To train a semantic segmentation model for dragon fruit, this paper divides the annotated dataset into training, validation, and test sets at an 8:1:1 ratio, then fine-tunes the model based on FastSAM pretrained weights. Figure 11 compares segmentation results between traditional and deep learning approaches: The conventional threshold-based segmentation method using the HSV color space achieves moderate results under uniform lighting and simple backgrounds, but its performance significantly degrades in scenarios involving leaf occlusion, backlighting, and complex backgrounds. In contrast, the FastSAM model learns high-level semantic features, enabling accurate segmentation of fruit and foliage regions even under these challenging conditions. Although affected by environmental factors and annotation quality, the model still exhibits missed detections in severely occluded regions. Nevertheless, its overall segmentation accuracy and robustness surpass traditional methods.

To comprehensively evaluate the performance of the Fastsam segmentation model, we also selected several classical networks for comparison, such as U-NET, DeepLabV3+, and BiSeNet. Testing was conducted on our own dataset using mean Intersection over Union (mIoU), pixel accuracy (PA), F1 score, and inference speed (FPS) as evaluation metrics. mIoU measures the overlap between predicted and ground-truth regions, PA reflects overall pixel classification accuracy, F1 score comprehensively evaluates precision and recall, and FPS assesses real-time processing capability.
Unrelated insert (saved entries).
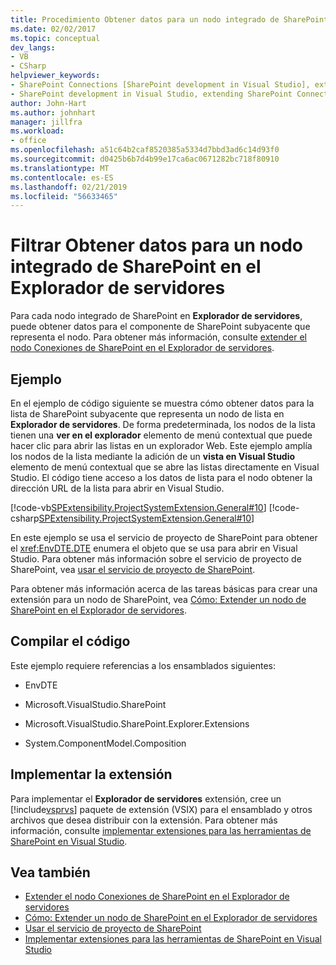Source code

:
 ```yaml
---
title: Procedimiento Obtener datos para un nodo integrado de SharePoint en el Explorador de servidores | Documentos de Microsoft
ms.date: 02/02/2017
ms.topic: conceptual
dev_langs:
- VB
- CSharp
helpviewer_keywords:
- SharePoint Connections [SharePoint development in Visual Studio], extending a node
- SharePoint development in Visual Studio, extending SharePoint Connections node in Server Explorer
author: John-Hart
ms.author: johnhart
manager: jillfra
ms.workload:
- office
ms.openlocfilehash: a51c64b2caf8520385a5334d7bbd3ad6c14d93f0
ms.sourcegitcommit: d0425b6b7d4b99e17ca6ac0671282bc718f80910
ms.translationtype: MT
ms.contentlocale: es-ES
ms.lasthandoff: 02/21/2019
ms.locfileid: "56633465"
---
```

# <a name="how-to-get-data-for-a-built-in-sharepoint-node-in-server-explorer"></a>Filtrar Obtener datos para un nodo integrado de SharePoint en el Explorador de servidores
  Para cada nodo integrado de SharePoint en **Explorador de servidores**, puede obtener datos para el componente de SharePoint subyacente que representa el nodo. Para obtener más información, consulte [extender el nodo Conexiones de SharePoint en el Explorador de servidores](../sharepoint/extending-the-sharepoint-connections-node-in-server-explorer.md).

## <a name="example"></a>Ejemplo
 En el ejemplo de código siguiente se muestra cómo obtener datos para la lista de SharePoint subyacente que representa un nodo de lista en **Explorador de servidores**. De forma predeterminada, los nodos de la lista tienen una **ver en el explorador** elemento de menú contextual que puede hacer clic para abrir las listas en un explorador Web. Este ejemplo amplía los nodos de la lista mediante la adición de un **vista en Visual Studio** elemento de menú contextual que se abre las listas directamente en Visual Studio. El código tiene acceso a los datos de lista para el nodo obtener la dirección URL de la lista para abrir en Visual Studio.

 [!code-vb[SPExtensibility.ProjectSystemExtension.General#10](../sharepoint/codesnippet/VisualBasic/projectsystemexamples/extension/serverexplorerextensionnodeinfo.vb#10)]
 [!code-csharp[SPExtensibility.ProjectSystemExtension.General#10](../sharepoint/codesnippet/CSharp/projectsystemexamples/extension/serverexplorerextensionnodeinfo.cs#10)]

 En este ejemplo se usa el servicio de proyecto de SharePoint para obtener el <xref:EnvDTE.DTE> enumera el objeto que se usa para abrir en Visual Studio. Para obtener más información sobre el servicio de proyecto de SharePoint, vea [usar el servicio de proyecto de SharePoint](../sharepoint/using-the-sharepoint-project-service.md).

 Para obtener más información acerca de las tareas básicas para crear una extensión para un nodo de SharePoint, vea [Cómo: Extender un nodo de SharePoint en el Explorador de servidores](../sharepoint/how-to-extend-a-sharepoint-node-in-server-explorer.md).

## <a name="compile-the-code"></a>Compilar el código
 Este ejemplo requiere referencias a los ensamblados siguientes:

-   EnvDTE

-   Microsoft.VisualStudio.SharePoint

-   Microsoft.VisualStudio.SharePoint.Explorer.Extensions

-   System.ComponentModel.Composition

## <a name="deploy-the-extension"></a>Implementar la extensión
 Para implementar el **Explorador de servidores** extensión, cree un [!include[vsprvs](../sharepoint/includes/vsprvs-md.md)] paquete de extensión (VSIX) para el ensamblado y otros archivos que desea distribuir con la extensión. Para obtener más información, consulte [implementar extensiones para las herramientas de SharePoint en Visual Studio](../sharepoint/deploying-extensions-for-the-sharepoint-tools-in-visual-studio.md).

## <a name="see-also"></a>Vea también
- [Extender el nodo Conexiones de SharePoint en el Explorador de servidores](../sharepoint/extending-the-sharepoint-connections-node-in-server-explorer.md)
- [Cómo: Extender un nodo de SharePoint en el Explorador de servidores](../sharepoint/how-to-extend-a-sharepoint-node-in-server-explorer.md)
- [Usar el servicio de proyecto de SharePoint](../sharepoint/using-the-sharepoint-project-service.md)
- [Implementar extensiones para las herramientas de SharePoint en Visual Studio](../sharepoint/deploying-extensions-for-the-sharepoint-tools-in-visual-studio.md)
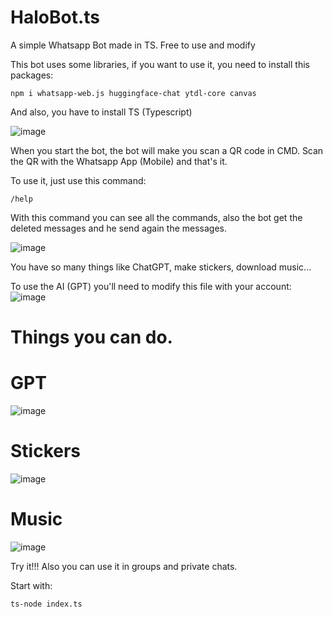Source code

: # HaloBot.ts
A simple Whatsapp Bot made in TS. Free to use and modify

This bot uses some libraries, if you want to use it, you need to install this packages:

```
npm i whatsapp-web.js huggingface-chat ytdl-core canvas
```

And also, you have to install TS (Typescript)

![image](https://github.com/Halo333X/HaloBot.ts/assets/124174275/69799d60-d21e-43d3-a275-9d733d4160a9)

When you start the bot, the bot will make you scan a QR code in CMD.
Scan the QR with the Whatsapp App (Mobile) and that's it.


To use it, just use this command:

```
/help
```

With this command you can see all the commands, also the bot get the deleted messages and he send again the messages.



![image](https://github.com/Halo333X/HaloBot.ts/assets/124174275/0f218175-011a-4e2c-bdac-99a77312df08)

You have so many things like ChatGPT, make stickers, download music...

To use the AI (GPT) you'll need to modify this file with your account:
![image](https://github.com/Halo333X/HaloBot.ts/assets/124174275/9813c020-51cf-4dd6-a1f2-53f5ac0e5edd)


<h1 color="red">Things you can do.</h1>

# GPT

![image](https://github.com/Halo333X/HaloBot.ts/assets/124174275/715787c8-023d-42c6-8a7b-9b0bf643b8a7)

# Stickers

![image](https://github.com/Halo333X/HaloBot.ts/assets/124174275/a353dc53-1930-4775-95a8-07b8b53d9d7f)


# Music

![image](https://github.com/Halo333X/HaloBot.ts/assets/124174275/13cfe06b-71d5-40dd-a8d5-038f2237d870)



Try it!!!
Also you can use it in groups and private chats.


Start with:

```
ts-node index.ts
```
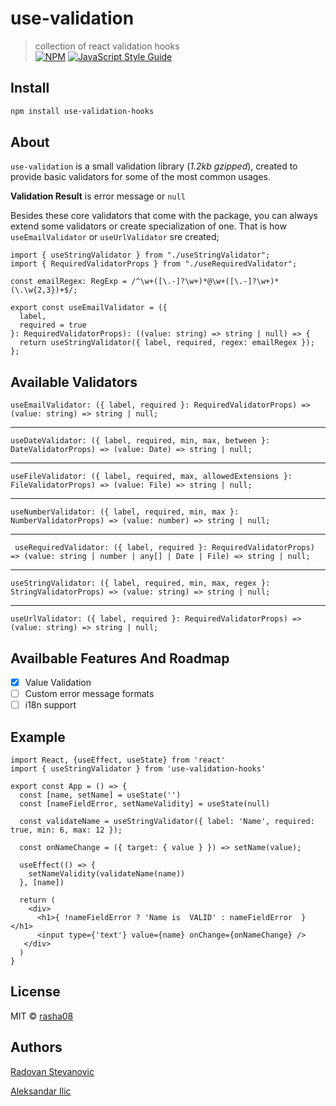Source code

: 
# use-validation  
  
> collection of react validation hooks   
[![NPM](https://img.shields.io/npm/v/use-validation.svg)](https://www.npmjs.com/package/use-validation) [![JavaScript Style Guide](https://img.shields.io/badge/code_style-standard-brightgreen.svg)](https://standardjs.com)  
  
## Install  
  
```bash  
npm install use-validation-hooks
```  

## About 

`use-validation` is a small validation library (*1.2kb gzipped*), created to provide basic validators for some of the most common usages. 

**Validation Result** is error message or `null`


Besides these core validators that come with the package, you can always extend some validators or create specialization of one. That is how `useEmailValidator` or `useUrlValidator` sre created;

```tsx
import { useStringValidator } from "./useStringValidator";  
import { RequiredValidatorProps } from "./useRequiredValidator";  
  
const emailRegex: RegExp = /^\w+([\.-]?\w+)*@\w+([\.-]?\w+)*(\.\w{2,3})+$/;  
  
export const useEmailValidator = ({  
  label,  
  required = true  
}: RequiredValidatorProps): ((value: string) => string | null) => {  
  return useStringValidator({ label, required, regex: emailRegex });  
};
```

## Available Validators
  
  ``` useEmailValidator: ({ label, required }: RequiredValidatorProps) => (value: string) => string | null; ```
  ___
```useDateValidator: ({ label, required, min, max, between }: DateValidatorProps) => (value: Date) => string | null;```
___
```useFileValidator: ({ label, required, max, allowedExtensions }: FileValidatorProps) => (value: File) => string | null;```
___
```useNumberValidator: ({ label, required, min, max }: NumberValidatorProps) => (value: number) => string | null;```
___
``` useRequiredValidator: ({ label, required }: RequiredValidatorProps) => (value: string | number | any[] | Date | File) => string | null;```
___
```useStringValidator: ({ label, required, min, max, regex }: StringValidatorProps) => (value: string) => string | null;```
___
```useUrlValidator: ({ label, required }: RequiredValidatorProps) => (value: string) => string | null;```

## Availbable Features And Roadmap

 - [x] Value Validation
 - [ ] Custom error message formats
 - [ ] i18n support  

## Example  
  
```tsx  
import React, {useEffect, useState} from 'react'
import { useStringValidator } from 'use-validation-hooks'  
    
export const App = () => {
  const [name, setName] = useState('')  
  const [nameFieldError, setNameValidity] = useState(null)  
  
  const validateName = useStringValidator({ label: 'Name', required: true, min: 6, max: 12 }); 
  
  const onNameChange = ({ target: { value } }) => setName(value);  
  
  useEffect(() => {  
    setNameValidity(validateName(name))  
  }, [name])
  
  return (  
    <div>  
      <h1>{ !nameFieldError ? 'Name is  VALID' : nameFieldError  }</h1>  
      <input type={'text'} value={name} onChange={onNameChange} />  
   </div>  
  )
}
```  
  
## License  
  
MIT © [rasha08](https://github.com/rasha08)

## Authors
[Radovan Stevanovic](https://github.com/rasha08)

[Aleksandar Ilic](https://github.com/clili93)
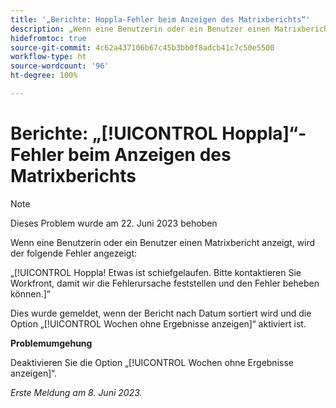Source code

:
 ```yaml
---
title: '„Berichte: Hoppla-Fehler beim Anzeigen des Matrixberichts“'
description: „Wenn eine Benutzerin oder ein Benutzer einen Matrixbericht anzeigt, wird der Hoppla-Fehler angezeigt.“
hidefromtoc: true
source-git-commit: 4c62a437106b67c45b3bb0f8adcb41c7c50e5500
workflow-type: ht
source-wordcount: '96'
ht-degree: 100%

---
```



# Berichte: „[!UICONTROL Hoppla]“-Fehler beim Anzeigen des Matrixberichts

>[!NOTE]
>
> Dieses Problem wurde am 22. Juni 2023 behoben

Wenn eine Benutzerin oder ein Benutzer einen Matrixbericht anzeigt, wird der folgende Fehler angezeigt:

„[!UICONTROL Hoppla! Etwas ist schiefgelaufen. Bitte kontaktieren Sie Workfront, damit wir die Fehlerursache feststellen und den Fehler beheben können.]“

Dies wurde gemeldet, wenn der Bericht nach Datum sortiert wird und die Option „[!UICONTROL Wochen ohne Ergebnisse anzeigen]“ aktiviert ist.

**Problemumgehung**

Deaktivieren Sie die Option „[!UICONTROL Wochen ohne Ergebnisse anzeigen]“.

_Erste Meldung am 8. Juni 2023._

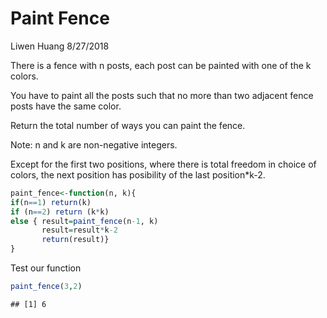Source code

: Paint Fence
================
Liwen Huang
8/27/2018

There is a fence with n posts, each post can be painted with one of the k colors.

You have to paint all the posts such that no more than two adjacent fence posts have the same color.

Return the total number of ways you can paint the fence.

Note: n and k are non-negative integers.

Except for the first two positions, where there is total freedom in choice of colors, the next position has posibility of the last position\*k-2.

``` r
paint_fence<-function(n, k){
if(n==1) return(k)
if (n==2) return (k*k)
else { result=paint_fence(n-1, k)
       result=result*k-2
       return(result)}
}
```

Test our function

``` r
paint_fence(3,2)
```

    ## [1] 6
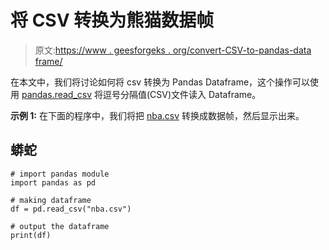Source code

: # 将 CSV 转换为熊猫数据帧

> 原文:[https://www . geesforgeks . org/convert-CSV-to-pandas-data frame/](https://www.geeksforgeeks.org/convert-csv-to-pandas-dataframe/)

在本文中，我们将讨论如何将 csv 转换为 Pandas Dataframe，这个操作可以使用 [pandas.read_csv](https://www.geeksforgeeks.org/python-read-csv-using-pandas-read_csv/) 将逗号分隔值(CSV)文件读入 Dataframe。

**示例 1:** 在下面的程序中，我们将把 [nba.csv](https://media.geeksforgeeks.org/wp-content/uploads/nba.csv) 转换成数据帧，然后显示出来。

## 蟒蛇

```
# import pandas module 
import pandas as pd 

# making dataframe 
df = pd.read_csv("nba.csv") 

# output the dataframe
print(df)
```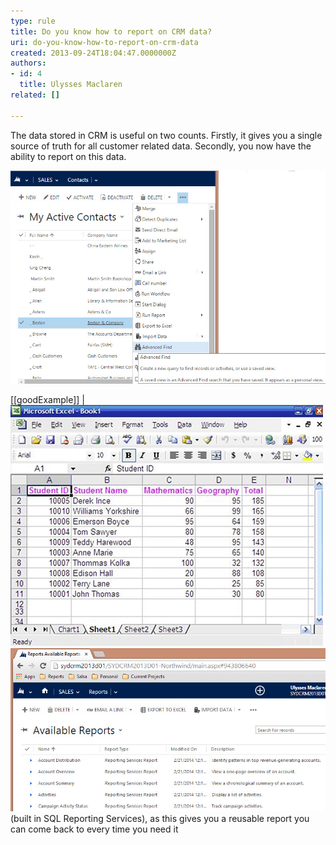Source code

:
 ```yaml
---
type: rule
title: Do you know how to report on CRM data?
uri: do-you-know-how-to-report-on-crm-data
created: 2013-09-24T18:04:47.0000000Z
authors:
- id: 4
  title: Ulysses Maclaren
related: []

---
```


The data stored in CRM is useful on two counts. Firstly, it gives you a single source of truth for all customer related data. Secondly, you now have the ability to report on this data.
 
![Advanced find is the easiest way to filter your data in CRM](CRMAdvancedFind.jpg)

[[goodExample]]
| ![You use Advanced Find | Export to Excel, but you’ll always have to re-create your reports each time you need the information. This is fine if you only need the information for a one off purpose like a quick mail out](report-crm-bad.jpg)
![Better Example - The better way to do it is through CRM 2013 reports](report-crm-good.jpg)(built in SQL Reporting Services), as this gives you a reusable report you can come back to every time you need it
The relevant calculation formula is as follows:

M I o U = \frac{1}{k + 1} \sum_{i = 0}^{k} \frac{T P}{F N + F P + T P}

(15)

P A = \frac{\sum_{i = 0}^{k} p_{i i}}{\sum_{i = 0}^{k} \sum_{j = 0}^{k} p_{i j}}

(16)

Here,

k + 1

denotes the total number of classes, while

T P

,

F P

, and

F N

represent the pixel counts for true positives, false positives, and false negatives, respectively.

P_{i j}

indicates the number of pixels in the confusion matrix where the true class is i but the predicted class is j, and

P_{i i}

denotes the number of correctly classified pixels.

Table 2 compares the performance of different segmentation methods on the dragon fruit test set. mIoU, PA, and F1 are expressed as percentages, while FPS was measured on an NVIDIA RTX 3090ti. Although its accuracy is lower than that of BisNet, Fast-sam can support text prompts. For some uncommon objects, there is no need for cumbersome separate training, as that would be too costly. It is worth noting that several recently released segmentation models, such as Segment Anything Model (SAM) [33] and Mask2Former [34], have demonstrated strong performance in open-domain segmentation tasks. However, these models often rely on large-scale pre-training datasets and substantial computational resources, which can pose challenges for deployment in resource-constrained agricultural environments. In particular, SAM requires significant inference time and memory overhead, which may hinder real-time performance in dynamic orchard scenarios. Similarly, transformer-based architectures like Mask2Former demand extensive training data and fine-tuning to adapt to specific agricultural objects, which may not be feasible when labeled data are scarce. Therefore, while these advanced models represent promising directions for future research, we selected Fast-SAM for its favorable balance between accuracy, inference speed, and adaptability, which is the key considerations for real-time semantic mapping in orchards. Overall, FastSAM maintains a high level of segmentation accuracy while having a slower inference speed compared to other networks. However, with over 70 fps, it is sufficient for mapping tasks, indicating that it is suitable for visual segmentation tasks with high real-time requirements.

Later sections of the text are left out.